The data-i18n attribute
Every translatable element in the built-in HTML pages carries a data-i18n attribute:
<h2 data-i18n="title">Sign in</h2>
<input type="email" data-i18n="emailPlaceholder" placeholder="Email address" />
<button type="submit" data-i18n="submitBtn">Log in</button>
<a href="/auth/forgot-password" data-i18n="forgotLink">Forgot password?</a>
On page load auth.js calls AuthService.applyTranslations(), which:
- Reads
window.__AUTH_CONFIG__.translations(flat{ key: value }map for the current language) - Iterates every
[data-i18n]element - Sets
.textContentfor regular elements or.placeholderfor<input>/<textarea>
The built-in text remains in place as the default — it is only replaced when a matching translation key exists.
Page identifiers
Each UI page maps to a translation entry by its path segment.

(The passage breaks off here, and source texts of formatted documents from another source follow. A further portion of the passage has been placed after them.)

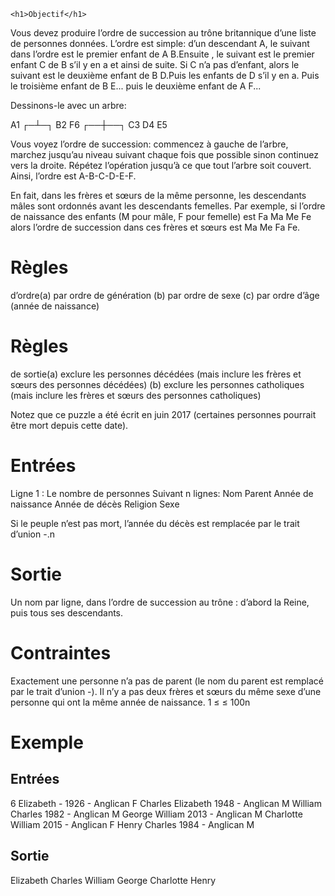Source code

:  	<h1>Objectif</h1>
Vous devez produire l’ordre de succession au trône britannique d’une liste de personnes données.
L’ordre est simple:
d’un descendant A, le suivant dans l’ordre est le premier enfant de A B.Ensuite
, le suivant est le premier enfant C de B s’il y en a et ainsi de suite.
Si C n’a pas d’enfant, alors le suivant est le deuxième enfant de B D.Puis
les enfants de D s’il y en a. Puis le troisième enfant de B E... puis le deuxième enfant de A F...

Dessinons-le avec un arbre:

 A1
 ┌─┴─┐
 B2 F6
 ┌──┼──┐
 C3 D4 E5


Vous voyez l’ordre de succession: commencez à gauche de l’arbre, marchez jusqu’au niveau suivant chaque fois que possible sinon continuez vers la droite. Répétez l’opération jusqu’à ce que tout l’arbre soit couvert.
Ainsi, l’ordre est A-B-C-D-E-F.

En fait, dans les frères et sœurs de la même personne, les descendants mâles sont ordonnés avant les descendants femelles. Par exemple, si l’ordre de naissance des enfants (M pour mâle, F pour femelle) est Fa Ma Me Fe alors l’ordre de succession dans ces frères et sœurs est Ma Me Fa Fe.

<h1>Règles</h1>
d’ordre(a) par ordre de génération
(b) par ordre de sexe
(c) par ordre d’âge (année de naissance)

<h1>Règles</h1>
de sortie(a) exclure les personnes décédées (mais inclure les frères et sœurs des personnes décédées)
(b) exclure les personnes catholiques (mais inclure les frères et sœurs des personnes catholiques)

Notez que ce puzzle a été écrit en juin 2017 (certaines personnes pourrait être mort depuis cette date).

<h1>Entrées</h1>
Ligne 1 : Le nombre de personnes
Suivant n lignes: Nom Parent Année de naissance Année de décès Religion Sexe

Si le peuple n’est pas mort, l’année du décès est remplacée par le trait d’union -.n
<h1>Sortie</h1>
Un nom par ligne, dans l’ordre de succession au trône : d’abord la Reine, puis tous ses descendants.
<h1>Contraintes</h1>
Exactement une personne n’a pas de parent (le nom du parent est remplacé par le trait d’union -).
Il n’y a pas deux frères et sœurs du même sexe d’une personne qui ont la même année de naissance.
1 ≤ ≤ 100n
<h1>Exemple</h1>
<h2>Entrées</h2>
6
Elizabeth - 1926 - Anglican F
Charles Elizabeth 1948 - Anglican M
William Charles 1982 - Anglican M
George William 2013 - Anglican M
Charlotte William 2015 - Anglican F
Henry Charles 1984 - Anglican M
<h2>Sortie</h2>
Elizabeth
Charles
William
George
Charlotte
Henry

Use this identifier as the first argument to templateStore.updateUiTranslations():
| Page | UiTranslation.page | Example call |
|---|---|---|
| Login | login | updateUiTranslations('login', { … }) |
| Register | register | updateUiTranslations('register', { … }) |
| Forgot Password | forgot-password | updateUiTranslations('forgot-password', { … }) |
| Reset Password | reset-password | updateUiTranslations('reset-password', { … }) |
| Magic Link | magic-link | updateUiTranslations('magic-link', { … }) |
| Verify Email | verify-email | updateUiTranslations('verify-email', { … }) |
| 2FA Challenge | 2fa | updateUiTranslations('2fa', { … }) |
| Link Verify | link-verify | updateUiTranslations('link-verify', { … }) |
| Account Conflict | account-conflict | updateUiTranslations('account-conflict', { … }) |
Managing translations via the Admin UI
Pass the same templateStore to createAdminRouter to edit translations live through the 📧 Email & UI tab:
app.use('/admin', createAdminRouter(userStore, {
accessPolicy: 'first-user',
jwtSecret: process.env.ACCESS_TOKEN_SECRET!,
templateStore,
}));
See Admin Panel → Email & UI tab and ITemplateStore API Reference.